Question

After deducting grants based on need, the average cost to attend the University of Southern California (USC) is $27,100. If a sample of 100 students is selected, what is the probability that the sample mean cost to attend USC is greater than $26,500?

Answer 1

To find the probability that the sample mean cost to attend USC is greater than $26,500, we need to calculate the z-score and use the standard normal distribution.

Step-by-step explanation:

To find the probability that the sample mean cost to attend USC is greater than $26,500, we need to calculate the z-score and use the standard normal distribution.

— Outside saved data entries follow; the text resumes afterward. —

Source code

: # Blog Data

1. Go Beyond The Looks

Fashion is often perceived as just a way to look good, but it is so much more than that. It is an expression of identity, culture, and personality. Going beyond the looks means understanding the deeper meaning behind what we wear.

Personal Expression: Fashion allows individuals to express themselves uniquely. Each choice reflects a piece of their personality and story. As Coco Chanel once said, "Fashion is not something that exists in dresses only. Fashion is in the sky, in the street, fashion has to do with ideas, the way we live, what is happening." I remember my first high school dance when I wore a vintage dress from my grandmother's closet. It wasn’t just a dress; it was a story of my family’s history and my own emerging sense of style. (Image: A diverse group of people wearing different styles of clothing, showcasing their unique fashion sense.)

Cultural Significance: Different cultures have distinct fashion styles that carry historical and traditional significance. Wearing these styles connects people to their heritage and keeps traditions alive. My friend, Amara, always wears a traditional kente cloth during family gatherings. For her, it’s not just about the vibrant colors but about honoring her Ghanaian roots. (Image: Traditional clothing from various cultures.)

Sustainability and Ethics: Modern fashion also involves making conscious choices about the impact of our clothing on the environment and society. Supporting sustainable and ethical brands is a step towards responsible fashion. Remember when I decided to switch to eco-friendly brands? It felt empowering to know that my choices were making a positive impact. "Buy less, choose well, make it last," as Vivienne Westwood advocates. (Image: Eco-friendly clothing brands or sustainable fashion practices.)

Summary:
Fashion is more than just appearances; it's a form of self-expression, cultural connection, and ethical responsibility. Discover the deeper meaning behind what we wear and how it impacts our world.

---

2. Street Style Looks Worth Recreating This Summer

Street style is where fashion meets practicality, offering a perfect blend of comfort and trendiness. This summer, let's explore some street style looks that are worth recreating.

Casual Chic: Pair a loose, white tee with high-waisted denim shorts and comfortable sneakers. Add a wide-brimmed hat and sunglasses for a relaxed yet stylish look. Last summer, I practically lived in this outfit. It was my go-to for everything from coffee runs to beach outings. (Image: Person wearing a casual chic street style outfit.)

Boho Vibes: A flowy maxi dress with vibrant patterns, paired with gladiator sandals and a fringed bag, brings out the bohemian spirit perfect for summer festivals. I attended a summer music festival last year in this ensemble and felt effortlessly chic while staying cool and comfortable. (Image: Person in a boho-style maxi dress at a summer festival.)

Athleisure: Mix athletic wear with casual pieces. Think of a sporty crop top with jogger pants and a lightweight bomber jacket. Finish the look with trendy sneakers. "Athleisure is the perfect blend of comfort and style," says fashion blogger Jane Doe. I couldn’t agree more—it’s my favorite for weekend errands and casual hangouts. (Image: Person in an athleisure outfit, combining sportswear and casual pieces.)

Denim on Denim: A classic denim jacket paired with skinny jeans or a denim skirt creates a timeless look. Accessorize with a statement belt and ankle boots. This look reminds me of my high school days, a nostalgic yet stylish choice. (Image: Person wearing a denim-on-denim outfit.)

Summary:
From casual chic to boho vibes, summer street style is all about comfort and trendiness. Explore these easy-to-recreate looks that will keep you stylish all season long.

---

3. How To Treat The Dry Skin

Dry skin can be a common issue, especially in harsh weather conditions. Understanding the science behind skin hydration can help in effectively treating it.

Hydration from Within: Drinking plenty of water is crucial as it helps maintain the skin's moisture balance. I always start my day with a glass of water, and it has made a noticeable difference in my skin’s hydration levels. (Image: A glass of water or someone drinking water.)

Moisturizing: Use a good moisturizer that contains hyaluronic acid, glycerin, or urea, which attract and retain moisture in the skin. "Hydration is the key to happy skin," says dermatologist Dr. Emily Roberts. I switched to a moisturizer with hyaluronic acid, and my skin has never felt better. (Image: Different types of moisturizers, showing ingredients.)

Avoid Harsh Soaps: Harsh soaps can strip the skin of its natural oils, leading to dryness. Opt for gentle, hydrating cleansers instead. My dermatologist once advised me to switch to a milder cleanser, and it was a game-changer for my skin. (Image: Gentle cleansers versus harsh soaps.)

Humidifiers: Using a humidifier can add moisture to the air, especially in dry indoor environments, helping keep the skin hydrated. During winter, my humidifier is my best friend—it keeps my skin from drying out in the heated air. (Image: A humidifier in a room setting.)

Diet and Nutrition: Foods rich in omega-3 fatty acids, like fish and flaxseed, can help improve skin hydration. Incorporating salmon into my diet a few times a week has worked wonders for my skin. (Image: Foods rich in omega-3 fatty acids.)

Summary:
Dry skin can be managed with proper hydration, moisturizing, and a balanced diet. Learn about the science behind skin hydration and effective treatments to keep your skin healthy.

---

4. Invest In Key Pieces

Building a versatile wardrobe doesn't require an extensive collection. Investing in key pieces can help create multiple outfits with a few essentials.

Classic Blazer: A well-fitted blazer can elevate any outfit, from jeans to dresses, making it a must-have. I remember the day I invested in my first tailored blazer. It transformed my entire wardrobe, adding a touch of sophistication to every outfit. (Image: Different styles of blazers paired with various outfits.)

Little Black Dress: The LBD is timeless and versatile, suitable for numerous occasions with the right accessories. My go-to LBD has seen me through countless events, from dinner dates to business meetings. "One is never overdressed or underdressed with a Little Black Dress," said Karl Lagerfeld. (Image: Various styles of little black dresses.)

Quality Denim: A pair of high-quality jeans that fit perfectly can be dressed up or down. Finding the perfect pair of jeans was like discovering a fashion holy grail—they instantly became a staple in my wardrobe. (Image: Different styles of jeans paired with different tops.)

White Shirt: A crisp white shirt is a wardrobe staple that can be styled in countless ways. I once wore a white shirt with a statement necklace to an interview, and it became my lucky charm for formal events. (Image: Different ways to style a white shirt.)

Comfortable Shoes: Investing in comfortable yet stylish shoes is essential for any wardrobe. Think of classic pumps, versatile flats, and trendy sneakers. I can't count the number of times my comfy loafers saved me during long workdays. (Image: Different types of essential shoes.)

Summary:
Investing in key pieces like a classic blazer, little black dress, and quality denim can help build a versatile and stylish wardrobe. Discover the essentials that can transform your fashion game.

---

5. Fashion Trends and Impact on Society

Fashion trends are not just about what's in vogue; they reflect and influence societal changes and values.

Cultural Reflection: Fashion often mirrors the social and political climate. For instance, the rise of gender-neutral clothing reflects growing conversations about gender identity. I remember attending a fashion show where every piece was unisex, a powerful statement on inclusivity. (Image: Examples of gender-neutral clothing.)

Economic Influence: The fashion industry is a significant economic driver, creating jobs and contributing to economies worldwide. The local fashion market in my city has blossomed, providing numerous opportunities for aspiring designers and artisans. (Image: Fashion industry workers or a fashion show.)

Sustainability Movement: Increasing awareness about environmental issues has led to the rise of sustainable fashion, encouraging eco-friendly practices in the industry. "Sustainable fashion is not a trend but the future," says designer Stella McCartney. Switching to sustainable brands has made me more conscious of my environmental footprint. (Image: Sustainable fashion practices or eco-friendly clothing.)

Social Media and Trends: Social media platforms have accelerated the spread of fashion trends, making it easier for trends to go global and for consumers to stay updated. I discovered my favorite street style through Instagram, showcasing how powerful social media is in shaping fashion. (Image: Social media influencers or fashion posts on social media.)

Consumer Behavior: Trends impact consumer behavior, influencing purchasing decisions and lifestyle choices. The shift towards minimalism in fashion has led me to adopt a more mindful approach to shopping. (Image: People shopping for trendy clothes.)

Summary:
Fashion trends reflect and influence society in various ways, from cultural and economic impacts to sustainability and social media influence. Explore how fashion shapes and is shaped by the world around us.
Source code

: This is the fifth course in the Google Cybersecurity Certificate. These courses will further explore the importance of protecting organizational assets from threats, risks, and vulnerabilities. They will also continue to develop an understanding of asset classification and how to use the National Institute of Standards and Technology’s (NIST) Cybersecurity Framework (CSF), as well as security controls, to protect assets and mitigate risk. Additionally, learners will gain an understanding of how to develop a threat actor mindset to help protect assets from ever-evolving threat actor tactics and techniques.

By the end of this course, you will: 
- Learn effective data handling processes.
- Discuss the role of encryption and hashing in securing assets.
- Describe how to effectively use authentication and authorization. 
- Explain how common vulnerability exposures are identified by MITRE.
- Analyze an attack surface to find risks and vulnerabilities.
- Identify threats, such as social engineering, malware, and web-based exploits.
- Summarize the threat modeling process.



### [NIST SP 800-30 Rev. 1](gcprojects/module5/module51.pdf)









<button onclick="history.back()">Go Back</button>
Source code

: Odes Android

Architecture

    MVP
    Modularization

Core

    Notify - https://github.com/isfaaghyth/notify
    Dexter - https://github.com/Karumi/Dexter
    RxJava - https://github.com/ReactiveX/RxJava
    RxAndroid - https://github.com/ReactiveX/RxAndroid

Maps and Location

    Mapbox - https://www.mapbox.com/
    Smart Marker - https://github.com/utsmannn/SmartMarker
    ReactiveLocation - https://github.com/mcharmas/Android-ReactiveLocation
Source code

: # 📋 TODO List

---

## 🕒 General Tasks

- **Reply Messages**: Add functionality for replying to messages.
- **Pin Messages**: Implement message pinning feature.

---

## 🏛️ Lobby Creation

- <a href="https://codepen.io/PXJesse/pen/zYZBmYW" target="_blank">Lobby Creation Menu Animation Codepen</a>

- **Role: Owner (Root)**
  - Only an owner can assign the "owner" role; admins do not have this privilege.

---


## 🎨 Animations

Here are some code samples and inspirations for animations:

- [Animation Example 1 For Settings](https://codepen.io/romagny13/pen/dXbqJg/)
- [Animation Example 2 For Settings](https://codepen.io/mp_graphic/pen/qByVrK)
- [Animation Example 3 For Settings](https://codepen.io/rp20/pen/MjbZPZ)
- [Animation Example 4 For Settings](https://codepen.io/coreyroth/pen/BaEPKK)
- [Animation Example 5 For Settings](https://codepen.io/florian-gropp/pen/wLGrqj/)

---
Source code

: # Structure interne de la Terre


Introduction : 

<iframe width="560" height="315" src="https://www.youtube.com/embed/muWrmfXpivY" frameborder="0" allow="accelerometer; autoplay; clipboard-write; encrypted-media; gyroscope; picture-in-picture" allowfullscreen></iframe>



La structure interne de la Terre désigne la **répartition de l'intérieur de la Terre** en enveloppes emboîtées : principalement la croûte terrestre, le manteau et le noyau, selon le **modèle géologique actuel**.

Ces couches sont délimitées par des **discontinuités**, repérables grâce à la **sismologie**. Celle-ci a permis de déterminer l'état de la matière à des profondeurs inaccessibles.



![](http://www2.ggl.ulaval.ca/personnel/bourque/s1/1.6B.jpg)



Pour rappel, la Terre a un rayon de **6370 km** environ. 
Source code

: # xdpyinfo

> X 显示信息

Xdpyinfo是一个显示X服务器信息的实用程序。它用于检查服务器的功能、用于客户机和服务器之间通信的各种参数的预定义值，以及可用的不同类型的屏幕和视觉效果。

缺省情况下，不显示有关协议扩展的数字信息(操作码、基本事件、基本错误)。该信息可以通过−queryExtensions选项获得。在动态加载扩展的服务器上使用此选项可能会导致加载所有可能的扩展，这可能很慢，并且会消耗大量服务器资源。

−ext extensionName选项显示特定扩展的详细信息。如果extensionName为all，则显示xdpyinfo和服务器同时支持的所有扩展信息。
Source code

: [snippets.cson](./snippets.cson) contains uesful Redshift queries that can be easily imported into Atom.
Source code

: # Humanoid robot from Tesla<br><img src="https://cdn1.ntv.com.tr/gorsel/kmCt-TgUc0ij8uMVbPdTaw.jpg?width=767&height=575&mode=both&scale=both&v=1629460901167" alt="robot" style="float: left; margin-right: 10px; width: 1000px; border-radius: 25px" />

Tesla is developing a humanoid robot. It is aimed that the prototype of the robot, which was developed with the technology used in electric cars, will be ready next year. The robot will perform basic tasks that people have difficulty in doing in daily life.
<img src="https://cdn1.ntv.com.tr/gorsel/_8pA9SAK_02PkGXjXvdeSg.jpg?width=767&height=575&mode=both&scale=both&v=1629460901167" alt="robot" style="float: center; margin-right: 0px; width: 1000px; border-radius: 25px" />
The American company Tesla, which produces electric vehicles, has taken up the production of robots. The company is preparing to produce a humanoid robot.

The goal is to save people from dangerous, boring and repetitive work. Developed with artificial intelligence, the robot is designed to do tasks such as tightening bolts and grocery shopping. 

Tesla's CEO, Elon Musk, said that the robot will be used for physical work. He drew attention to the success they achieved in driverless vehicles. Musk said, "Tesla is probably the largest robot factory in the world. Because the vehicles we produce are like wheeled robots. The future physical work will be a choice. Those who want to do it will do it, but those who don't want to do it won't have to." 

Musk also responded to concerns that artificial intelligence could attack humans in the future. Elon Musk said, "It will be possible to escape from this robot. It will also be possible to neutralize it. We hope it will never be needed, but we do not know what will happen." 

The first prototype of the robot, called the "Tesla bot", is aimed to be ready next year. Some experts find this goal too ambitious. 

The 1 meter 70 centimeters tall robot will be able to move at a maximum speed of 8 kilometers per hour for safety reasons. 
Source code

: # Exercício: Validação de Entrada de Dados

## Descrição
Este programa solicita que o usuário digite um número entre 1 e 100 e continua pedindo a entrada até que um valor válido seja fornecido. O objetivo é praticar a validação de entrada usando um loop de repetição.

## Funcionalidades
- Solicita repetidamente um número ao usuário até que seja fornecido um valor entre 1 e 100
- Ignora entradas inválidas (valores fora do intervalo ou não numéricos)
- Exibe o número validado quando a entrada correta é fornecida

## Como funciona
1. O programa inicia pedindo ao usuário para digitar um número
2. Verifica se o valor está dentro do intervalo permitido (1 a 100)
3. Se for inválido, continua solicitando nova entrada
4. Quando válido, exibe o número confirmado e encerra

1. Calculate the z-score using the formula: z = (sample mean - population mean) / (population standard deviation / √sample size).
2. Find the area under the standard normal curve to the right of the z-score using a z-table or calculator.
3. The probability that the sample mean cost to attend USC is greater than $26,500 is equal to 1 minus the probability found in step 2.

Let's calculate it step by step:

1. Calculate the z-score: z = ($26,500 - $27,100) / ($27,100 / √100) = -2.216.
2. Find the area to the right of the z-score: P(z > -2.216) = 1 - P(z < -2.216). Using a z-table or calculator, we find that P(z < -2.216) = 0.0136.
3. The probability that the sample mean cost to attend USC is greater than $26,500 is 1 - 0.0136 = 0.9864, or 98.64%.